Copyright Frederik Sadones
Opinie -

De dictatuur van de wapens

Gisteren nam ik deel aan een actie van Vredesactie. Hun doel was het geweldloos verstoren van een wapenconferentie van het Europees Defensieagentschap (EDA). Dat is een platform dat door de Europese Unie is ingericht om de Europese wapenindustrie te ondersteunen, met als doel een 'levensvatbare' industrie van allerhande wapentuig in stand te houden.
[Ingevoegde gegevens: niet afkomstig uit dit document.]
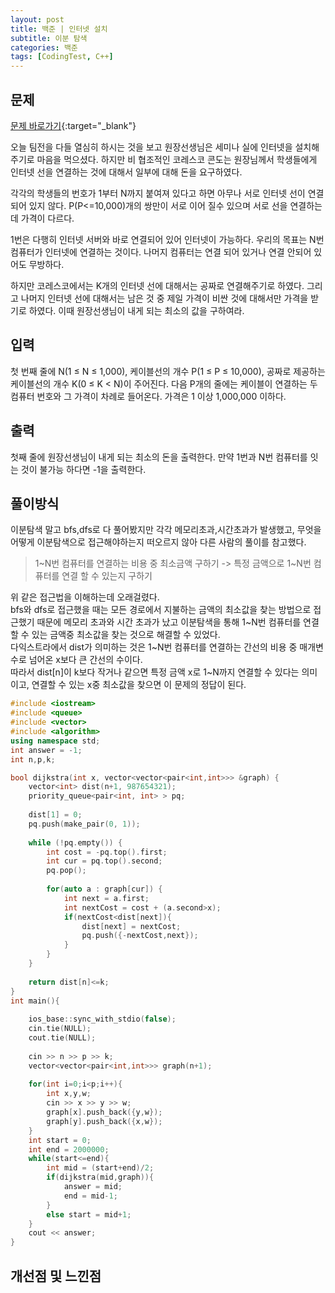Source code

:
 ```yaml
---
layout: post
title: 백준 | 인터넷 설치
subtitle: 이분 탐색
categories: 백준
tags: [CodingTest, C++]
---
```


## 문제
[문제 바로가기](https://www.acmicpc.net/problem/1800){:target="_blank"}

오늘 팀전을 다들 열심히 하시는 것을 보고 원장선생님은 세미나 실에 인터넷을 설치해 주기로 마음을 먹으셨다. 하지만 비 협조적인 코레스코 콘도는 원장님께서 학생들에게 인터넷 선을 연결하는 것에 대해서 일부에 대해 돈을 요구하였다.

각각의 학생들의 번호가 1부터 N까지 붙여져 있다고 하면 아무나 서로 인터넷 선이 연결되어 있지 않다. P(P<=10,000)개의 쌍만이 서로 이어 질수 있으며 서로 선을 연결하는데 가격이 다르다.

1번은 다행히 인터넷 서버와 바로 연결되어 있어 인터넷이 가능하다. 우리의 목표는 N번 컴퓨터가 인터넷에 연결하는 것이다. 나머지 컴퓨터는 연결 되어 있거나 연결 안되어 있어도 무방하다.

하지만 코레스코에서는 K개의 인터넷 선에 대해서는 공짜로 연결해주기로 하였다. 그리고 나머지 인터넷 선에 대해서는 남은 것 중 제일 가격이 비싼 것에 대해서만 가격을 받기로 하였다. 이때 원장선생님이 내게 되는 최소의 값을 구하여라.

## 입력

첫 번째 줄에 N(1 ≤ N ≤ 1,000), 케이블선의 개수 P(1 ≤ P ≤ 10,000), 공짜로 제공하는 케이블선의 개수 K(0 ≤ K < N)이 주어진다. 다음 P개의 줄에는 케이블이 연결하는 두 컴퓨터 번호와 그 가격이 차례로 들어온다. 가격은 1 이상 1,000,000 이하다.

## 출력

첫째 줄에 원장선생님이 내게 되는 최소의 돈을 출력한다. 만약 1번과 N번 컴퓨터를 잇는 것이 불가능 하다면 -1을 출력한다.


## 풀이방식
  이분탐색 말고 bfs,dfs로 다 풀어봤지만 각각 메모리초과,시간초과가 발생했고, 무엇을 어떻게 이분탐색으로 접근해야하는지 떠오르지 않아 다른 사람의 풀이를 참고했다.
  >1~N번 컴퓨터를 연결하는 비용 중 최소금액 구하기 -> 특정 금액으로 1~N번 컴퓨터를 연결 할 수 있는지 구하기

  위 같은 접근법을 이해하는데 오래걸렸다.<br> bfs와 dfs로 접근했을 때는 모든 경로에서 지불하는 금액의 최소값을 찾는 방법으로 접근했기 때문에 메모리 초과와 시간 초과가 났고 이분탐색을 통해 1~N번 컴퓨터를 연결할 수 있는 금액중 최소값을 찾는 것으로 해결할 수 있었다.<br>
  다익스트라에서 dist가 의미하는 것은 1~N번 컴퓨터를 연결하는 간선의 비용 중 매개변수로 넘어온 x보다 큰 간선의 수이다.<br>
  따라서 dist[n]이 k보다 작거나 같으면 특정 금액 x로 1~N까지 연결할 수 있다는 의미이고, 연결할 수 있는 x중 최소값을 찾으면 이 문제의 정답이 된다.

```cpp
#include <iostream>
#include <queue>
#include <vector>
#include <algorithm>
using namespace std;
int answer = -1;
int n,p,k;

bool dijkstra(int x, vector<vector<pair<int,int>>> &graph) {
    vector<int> dist(n+1, 987654321);    
    priority_queue<pair<int, int> > pq;
    
    dist[1] = 0;
    pq.push(make_pair(0, 1));  
 
    while (!pq.empty()) {
        int cost = -pq.top().first;   
        int cur = pq.top().second;   
        pq.pop();
 
        for(auto a : graph[cur]) {    
			int next = a.first;
			int nextCost = cost + (a.second>x);
			if(nextCost<dist[next]){
				dist[next] = nextCost;
				pq.push({-nextCost,next});
			}
        }
    }
    
    return dist[n]<=k;
}
int main(){
	
	ios_base::sync_with_stdio(false);
	cin.tie(NULL);
	cout.tie(NULL);
	
	cin >> n >> p >> k;
	vector<vector<pair<int,int>>> graph(n+1);
	
	for(int i=0;i<p;i++){
		int x,y,w;
		cin >> x >> y >> w;
		graph[x].push_back({y,w});
		graph[y].push_back({x,w});
	}
	int start = 0;
	int end = 2000000;
	while(start<=end){
		int mid = (start+end)/2;
		if(dijkstra(mid,graph)){
			answer = mid;
			end = mid-1;
		}
		else start = mid+1;
	}
	cout << answer;
} 

```

## 개선점 및 느낀점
dinsdag 17 november 2015 15:23
Spread the love

Aangezien veel Europese landen sinds jaar en dag besparen op hun defensie, rekent het EDA steeds meer op de winstgevende export van wapens, met als belangrijke handelspartners vele landen in het Midden Oosten. Daarnaast is het EDA ook verlekkerd op Europees geld. Zo gaat liefst 3,8 miljard euro van de EU naar de noemer ‘security research’. Om het anders te zeggen: een stuk van de belastingen die elk van ons afdraagt aan Europa gaat naar de ontwikkeling van nieuw wapentuig, dat daarna ook gretige afzetmarkten vindt in instabiele of repressieve landen, zoals het Libië van Khadafi, Egypte, Saudi-Arabië of Qatar.

De ethische gedragscodes waaraan Europese wapenbedrijven moeten beantwoorden zien er mooi uit op papier, maar worden amper in de praktijk gezet. Ook bij ons levert de export van wapens werkgelegenheid op waar plaatselijke politici mee kunnen scoren, terwijl ze in andere landen een slachting aanrichten. Zo berekende Vredesactie dat bijna de helft van de Europese ‘lichte wapens’ en munitie die aan landen in het Midden Oosten wordt geleverd, uit België komt. Vooral de winst blijkt hier te tellen. Oorlog is lucratief. Terwijl onze ‘Westerse democratieën’ in 2011 publiek enthousiast reageerden op de ‘Arabische lente’, exporteerden Europese bedrijven dubbel zoveel wapens naar het Midden Oosten in vergelijking met 2007 (9 miljard euro). Dat terwijl landen als Bahrein, Libië, Egypte, Egypte, Syrië en Jemen ondertussen hun wapentuig inzetten tegen hun eigen bevolking. Ook Saudi-Arabië is een enthousiaste afnemer van Europees oorlogstuig, maar we weten dat zij ondertussen de soennitische rebellen bewapenden die vochten tegen het regime van de Syrische president Assad – rebellengroepen waaruit uiteindelijk Daesh (IS) ontstond.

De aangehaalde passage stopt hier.